## Materials provided
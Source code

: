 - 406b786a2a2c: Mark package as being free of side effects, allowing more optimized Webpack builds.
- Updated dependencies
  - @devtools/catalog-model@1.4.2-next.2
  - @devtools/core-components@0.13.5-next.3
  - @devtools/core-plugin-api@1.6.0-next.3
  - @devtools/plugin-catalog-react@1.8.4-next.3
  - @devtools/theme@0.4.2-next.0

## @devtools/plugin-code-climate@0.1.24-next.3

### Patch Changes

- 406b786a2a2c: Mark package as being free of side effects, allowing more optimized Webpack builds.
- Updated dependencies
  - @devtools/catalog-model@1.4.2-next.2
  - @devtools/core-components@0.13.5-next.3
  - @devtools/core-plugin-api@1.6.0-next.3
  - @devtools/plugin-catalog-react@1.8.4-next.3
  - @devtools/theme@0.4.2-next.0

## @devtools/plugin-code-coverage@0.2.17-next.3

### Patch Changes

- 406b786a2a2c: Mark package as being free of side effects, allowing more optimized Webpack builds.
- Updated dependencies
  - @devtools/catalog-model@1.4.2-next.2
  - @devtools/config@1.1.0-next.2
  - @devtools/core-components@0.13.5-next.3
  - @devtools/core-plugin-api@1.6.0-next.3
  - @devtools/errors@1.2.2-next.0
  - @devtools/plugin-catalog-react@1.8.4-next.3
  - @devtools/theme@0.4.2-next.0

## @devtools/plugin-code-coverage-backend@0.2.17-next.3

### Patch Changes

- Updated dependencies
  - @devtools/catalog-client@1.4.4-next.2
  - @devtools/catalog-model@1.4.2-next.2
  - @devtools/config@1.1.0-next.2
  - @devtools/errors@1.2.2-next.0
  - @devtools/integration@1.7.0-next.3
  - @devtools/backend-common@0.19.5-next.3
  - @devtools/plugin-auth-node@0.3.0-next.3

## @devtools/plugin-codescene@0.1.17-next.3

## Description of the task
Output the whole listing above again, word for word.

## Final answer
Source code

: - 406b786a2a2c: Mark package as being free of side effects, allowing more optimized Webpack builds.
- Updated dependencies
  - @devtools/catalog-model@1.4.2-next.2
  - @devtools/core-components@0.13.5-next.3
  - @devtools/core-plugin-api@1.6.0-next.3
  - @devtools/plugin-catalog-react@1.8.4-next.3
  - @devtools/theme@0.4.2-next.0

## @devtools/plugin-code-climate@0.1.24-next.3

### Patch Changes

- 406b786a2a2c: Mark package as being free of side effects, allowing more optimized Webpack builds.
- Updated dependencies
  - @devtools/catalog-model@1.4.2-next.2
  - @devtools/core-components@0.13.5-next.3
  - @devtools/core-plugin-api@1.6.0-next.3
  - @devtools/plugin-catalog-react@1.8.4-next.3
  - @devtools/theme@0.4.2-next.0

## @devtools/plugin-code-coverage@0.2.17-next.3

### Patch Changes

- 406b786a2a2c: Mark package as being free of side effects, allowing more optimized Webpack builds.
- Updated dependencies
  - @devtools/catalog-model@1.4.2-next.2
  - @devtools/config@1.1.0-next.2
  - @devtools/core-components@0.13.5-next.3
  - @devtools/core-plugin-api@1.6.0-next.3
  - @devtools/errors@1.2.2-next.0
  - @devtools/plugin-catalog-react@1.8.4-next.3
  - @devtools/theme@0.4.2-next.0

## @devtools/plugin-code-coverage-backend@0.2.17-next.3

### Patch Changes

- Updated dependencies
  - @devtools/catalog-client@1.4.4-next.2
  - @devtools/catalog-model@1.4.2-next.2
  - @devtools/config@1.1.0-next.2
  - @devtools/errors@1.2.2-next.0
  - @devtools/integration@1.7.0-next.3
  - @devtools/backend-common@0.19.5-next.3
  - @devtools/plugin-auth-node@0.3.0-next.3

## @devtools/plugin-codescene@0.1.17-next.3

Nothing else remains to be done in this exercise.